TRY IT ::
From the listing below, retype exactly the line holding "re-importing from an external system).", the line holding "your matching criteria.", and the lines between them; skip everything else.

AVAILABLE DATA ::
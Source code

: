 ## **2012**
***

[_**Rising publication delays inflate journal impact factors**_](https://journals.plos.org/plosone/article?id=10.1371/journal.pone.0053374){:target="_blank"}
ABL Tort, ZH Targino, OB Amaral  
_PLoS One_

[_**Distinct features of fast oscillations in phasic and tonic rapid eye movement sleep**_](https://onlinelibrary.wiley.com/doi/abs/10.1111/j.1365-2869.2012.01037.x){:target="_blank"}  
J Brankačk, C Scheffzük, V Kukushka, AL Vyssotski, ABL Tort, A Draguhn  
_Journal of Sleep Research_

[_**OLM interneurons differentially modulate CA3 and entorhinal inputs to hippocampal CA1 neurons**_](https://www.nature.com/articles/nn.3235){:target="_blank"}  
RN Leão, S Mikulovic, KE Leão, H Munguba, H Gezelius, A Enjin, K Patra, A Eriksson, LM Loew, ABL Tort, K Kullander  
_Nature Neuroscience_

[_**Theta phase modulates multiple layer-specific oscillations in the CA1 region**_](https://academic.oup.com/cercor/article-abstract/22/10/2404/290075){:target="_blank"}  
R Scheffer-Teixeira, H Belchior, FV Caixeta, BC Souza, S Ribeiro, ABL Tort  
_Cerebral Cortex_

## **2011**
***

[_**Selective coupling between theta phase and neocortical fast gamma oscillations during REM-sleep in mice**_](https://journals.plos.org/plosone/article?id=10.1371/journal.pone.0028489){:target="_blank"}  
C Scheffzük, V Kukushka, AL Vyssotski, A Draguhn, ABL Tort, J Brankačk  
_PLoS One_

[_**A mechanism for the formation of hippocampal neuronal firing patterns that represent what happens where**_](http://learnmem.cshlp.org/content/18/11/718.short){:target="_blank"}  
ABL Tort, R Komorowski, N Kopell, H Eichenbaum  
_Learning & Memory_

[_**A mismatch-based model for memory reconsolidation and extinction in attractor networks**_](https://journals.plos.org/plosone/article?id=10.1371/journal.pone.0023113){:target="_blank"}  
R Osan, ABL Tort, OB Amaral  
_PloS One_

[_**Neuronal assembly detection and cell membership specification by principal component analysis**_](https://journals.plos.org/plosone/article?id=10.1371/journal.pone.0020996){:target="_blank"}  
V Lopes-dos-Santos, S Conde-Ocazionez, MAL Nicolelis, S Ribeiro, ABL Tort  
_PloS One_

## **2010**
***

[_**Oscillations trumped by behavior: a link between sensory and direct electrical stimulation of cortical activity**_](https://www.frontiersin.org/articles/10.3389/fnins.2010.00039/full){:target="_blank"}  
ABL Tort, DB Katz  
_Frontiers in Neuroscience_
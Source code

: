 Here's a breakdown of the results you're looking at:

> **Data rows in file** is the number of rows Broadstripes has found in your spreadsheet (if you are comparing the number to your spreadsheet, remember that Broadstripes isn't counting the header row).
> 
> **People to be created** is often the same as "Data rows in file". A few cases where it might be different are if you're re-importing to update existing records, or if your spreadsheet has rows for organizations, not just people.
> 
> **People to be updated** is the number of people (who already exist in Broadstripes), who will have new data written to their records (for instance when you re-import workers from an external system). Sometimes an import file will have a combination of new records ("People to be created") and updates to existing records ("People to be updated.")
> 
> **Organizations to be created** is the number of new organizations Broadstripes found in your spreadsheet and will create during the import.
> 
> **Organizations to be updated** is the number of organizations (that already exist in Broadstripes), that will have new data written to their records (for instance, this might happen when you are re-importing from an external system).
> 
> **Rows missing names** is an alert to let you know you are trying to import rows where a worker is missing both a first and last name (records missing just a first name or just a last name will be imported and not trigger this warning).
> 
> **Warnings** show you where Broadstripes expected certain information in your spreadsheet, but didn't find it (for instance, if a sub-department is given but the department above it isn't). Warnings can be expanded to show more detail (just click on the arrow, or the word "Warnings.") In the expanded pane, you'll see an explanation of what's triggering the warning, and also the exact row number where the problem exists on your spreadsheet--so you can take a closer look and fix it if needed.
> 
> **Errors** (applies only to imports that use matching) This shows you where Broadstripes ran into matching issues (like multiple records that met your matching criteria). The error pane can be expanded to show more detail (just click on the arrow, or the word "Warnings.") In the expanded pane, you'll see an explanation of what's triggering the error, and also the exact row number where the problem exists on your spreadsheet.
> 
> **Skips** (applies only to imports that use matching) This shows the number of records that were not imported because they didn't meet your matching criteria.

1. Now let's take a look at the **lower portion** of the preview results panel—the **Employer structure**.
* * *
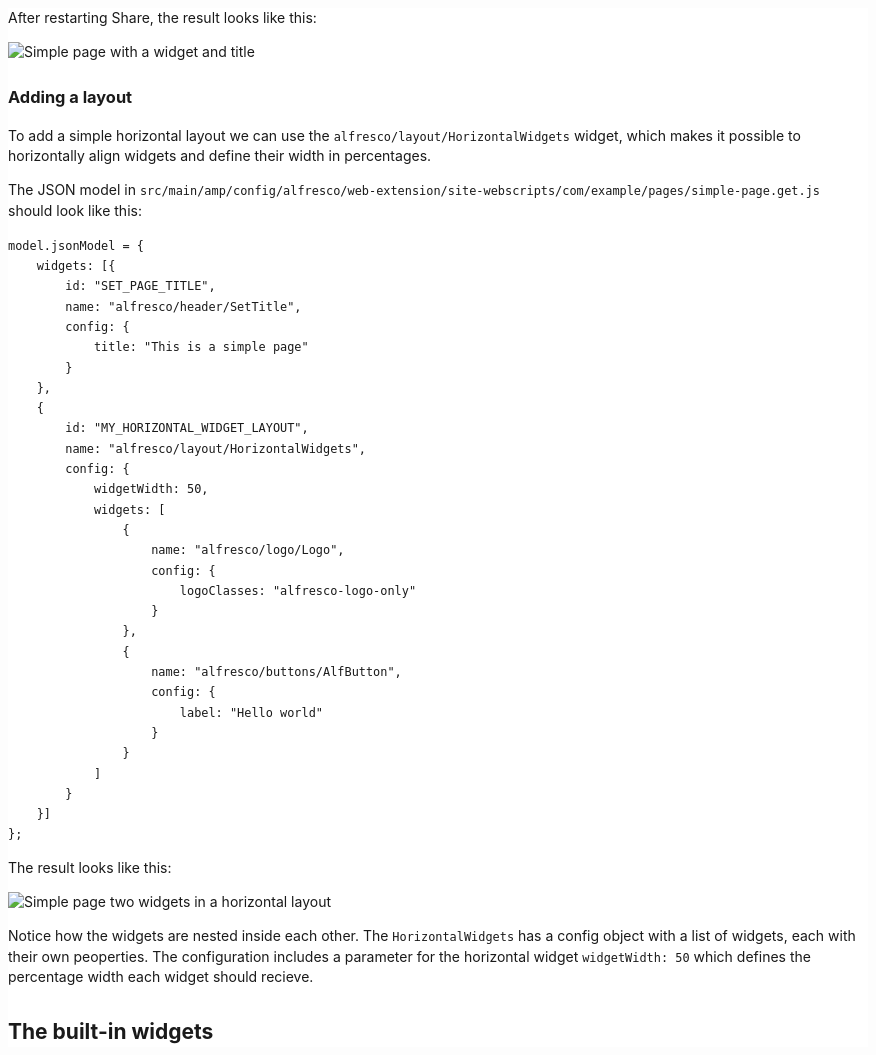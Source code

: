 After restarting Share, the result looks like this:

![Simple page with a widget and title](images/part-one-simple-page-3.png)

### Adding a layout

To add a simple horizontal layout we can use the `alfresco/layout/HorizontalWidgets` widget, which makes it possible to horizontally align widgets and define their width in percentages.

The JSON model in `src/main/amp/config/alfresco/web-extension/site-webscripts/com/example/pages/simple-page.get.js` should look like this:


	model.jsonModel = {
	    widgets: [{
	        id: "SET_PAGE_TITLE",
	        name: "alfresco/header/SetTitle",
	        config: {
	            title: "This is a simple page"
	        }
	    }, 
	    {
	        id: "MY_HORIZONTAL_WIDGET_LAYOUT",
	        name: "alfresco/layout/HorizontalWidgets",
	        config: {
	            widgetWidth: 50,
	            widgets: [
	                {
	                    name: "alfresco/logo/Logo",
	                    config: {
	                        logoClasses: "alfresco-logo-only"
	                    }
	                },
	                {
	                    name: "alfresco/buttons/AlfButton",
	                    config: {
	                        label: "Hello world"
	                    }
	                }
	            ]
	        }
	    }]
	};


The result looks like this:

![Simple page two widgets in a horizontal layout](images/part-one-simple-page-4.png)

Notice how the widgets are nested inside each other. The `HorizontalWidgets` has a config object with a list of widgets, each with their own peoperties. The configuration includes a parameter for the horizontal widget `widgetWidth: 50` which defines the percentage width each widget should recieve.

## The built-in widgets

ANSWER FOR THE TASK ::
> **Organizations to be updated** is the number of organizations (that already exist in Broadstripes), that will have new data written to their records (for instance, this might happen when you are re-importing from an external system).
> 
> **Rows missing names** is an alert to let you know you are trying to import rows where a worker is missing both a first and last name (records missing just a first name or just a last name will be imported and not trigger this warning).
> 
> **Warnings** show you where Broadstripes expected certain information in your spreadsheet, but didn't find it (for instance, if a sub-department is given but the department above it isn't). Warnings can be expanded to show more detail (just click on the arrow, or the word "Warnings.") In the expanded pane, you'll see an explanation of what's triggering the warning, and also the exact row number where the problem exists on your spreadsheet--so you can take a closer look and fix it if needed.
> 
> **Errors** (applies only to imports that use matching) This shows you where Broadstripes ran into matching issues (like multiple records that met your matching criteria). The error pane can be expanded to show more detail (just click on the arrow, or the word "Warnings.") In the expanded pane, you'll see an explanation of what's triggering the error, and also the exact row number where the problem exists on your spreadsheet.
> 
> **Skips** (applies only to imports that use matching) This shows the number of records that were not imported because they didn't meet your matching criteria.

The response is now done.